◆ WHAT YOU WILL DO: Quote exactly, and only, the lines from the one with "## Properties" through the end of the listing.

◆ DATA RECORDS:
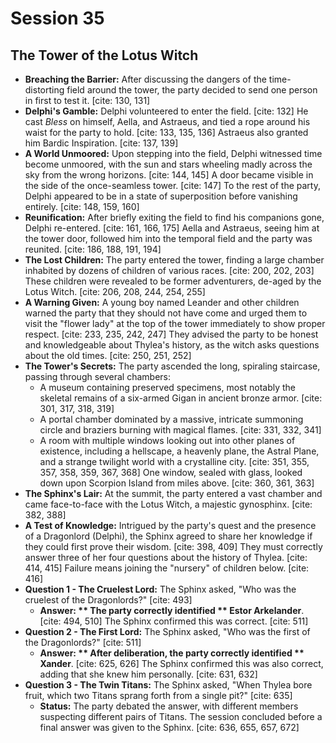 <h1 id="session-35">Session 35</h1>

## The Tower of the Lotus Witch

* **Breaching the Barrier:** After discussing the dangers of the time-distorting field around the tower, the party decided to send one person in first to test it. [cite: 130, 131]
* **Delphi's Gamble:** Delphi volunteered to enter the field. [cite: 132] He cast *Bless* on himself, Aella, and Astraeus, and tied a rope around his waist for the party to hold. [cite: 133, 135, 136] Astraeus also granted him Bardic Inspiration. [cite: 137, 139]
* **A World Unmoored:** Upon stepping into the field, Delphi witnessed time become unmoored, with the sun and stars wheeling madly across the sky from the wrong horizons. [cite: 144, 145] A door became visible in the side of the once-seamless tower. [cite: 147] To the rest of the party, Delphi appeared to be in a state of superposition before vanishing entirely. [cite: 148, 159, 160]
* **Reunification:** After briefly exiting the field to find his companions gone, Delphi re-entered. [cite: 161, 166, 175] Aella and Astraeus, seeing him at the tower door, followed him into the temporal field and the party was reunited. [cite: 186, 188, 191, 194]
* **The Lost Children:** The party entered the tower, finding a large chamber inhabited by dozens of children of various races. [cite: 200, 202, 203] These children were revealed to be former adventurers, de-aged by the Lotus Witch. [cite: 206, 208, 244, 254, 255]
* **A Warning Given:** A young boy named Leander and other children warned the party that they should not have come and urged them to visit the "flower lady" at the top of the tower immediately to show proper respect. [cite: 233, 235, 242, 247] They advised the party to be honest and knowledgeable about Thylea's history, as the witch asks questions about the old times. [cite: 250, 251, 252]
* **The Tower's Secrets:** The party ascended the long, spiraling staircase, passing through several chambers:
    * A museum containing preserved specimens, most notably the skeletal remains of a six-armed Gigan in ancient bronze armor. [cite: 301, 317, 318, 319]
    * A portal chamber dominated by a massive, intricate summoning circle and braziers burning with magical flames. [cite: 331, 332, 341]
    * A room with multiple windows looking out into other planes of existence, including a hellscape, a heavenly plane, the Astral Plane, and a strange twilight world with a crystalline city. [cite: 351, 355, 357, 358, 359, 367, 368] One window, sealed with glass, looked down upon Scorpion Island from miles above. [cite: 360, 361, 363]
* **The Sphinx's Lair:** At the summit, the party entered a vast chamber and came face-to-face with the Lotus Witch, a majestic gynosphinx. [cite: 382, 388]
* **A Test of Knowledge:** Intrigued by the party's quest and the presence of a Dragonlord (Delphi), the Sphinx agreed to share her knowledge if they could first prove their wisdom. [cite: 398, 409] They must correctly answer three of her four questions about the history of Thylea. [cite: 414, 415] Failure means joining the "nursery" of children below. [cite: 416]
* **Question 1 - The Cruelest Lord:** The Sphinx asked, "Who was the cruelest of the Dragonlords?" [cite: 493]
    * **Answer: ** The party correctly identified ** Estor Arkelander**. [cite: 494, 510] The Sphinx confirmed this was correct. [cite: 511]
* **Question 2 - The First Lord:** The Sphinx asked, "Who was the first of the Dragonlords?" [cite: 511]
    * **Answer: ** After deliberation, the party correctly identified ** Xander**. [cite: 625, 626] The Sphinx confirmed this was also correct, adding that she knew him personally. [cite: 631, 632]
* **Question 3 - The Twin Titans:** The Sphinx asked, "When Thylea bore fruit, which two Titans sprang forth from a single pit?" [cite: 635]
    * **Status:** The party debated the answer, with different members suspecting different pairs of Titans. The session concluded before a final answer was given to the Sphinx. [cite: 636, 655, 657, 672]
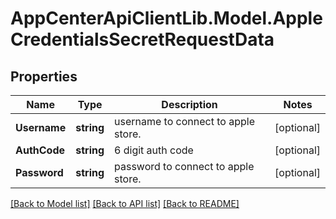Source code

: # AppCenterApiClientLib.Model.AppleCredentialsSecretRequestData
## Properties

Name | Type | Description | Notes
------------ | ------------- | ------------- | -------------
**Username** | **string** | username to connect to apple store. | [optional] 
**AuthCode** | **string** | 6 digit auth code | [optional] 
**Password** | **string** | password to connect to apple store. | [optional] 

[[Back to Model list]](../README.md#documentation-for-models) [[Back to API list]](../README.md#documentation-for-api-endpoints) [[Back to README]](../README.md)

◆ RESULT:
## Properties

Name | Type | Description | Notes
------------ | ------------- | ------------- | -------------
**Username** | **string** | username to connect to apple store. | [optional] 
**AuthCode** | **string** | 6 digit auth code | [optional] 
**Password** | **string** | password to connect to apple store. | [optional] 

[[Back to Model list]](../README.md#documentation-for-models) [[Back to API list]](../README.md#documentation-for-api-endpoints) [[Back to README]](../README.md)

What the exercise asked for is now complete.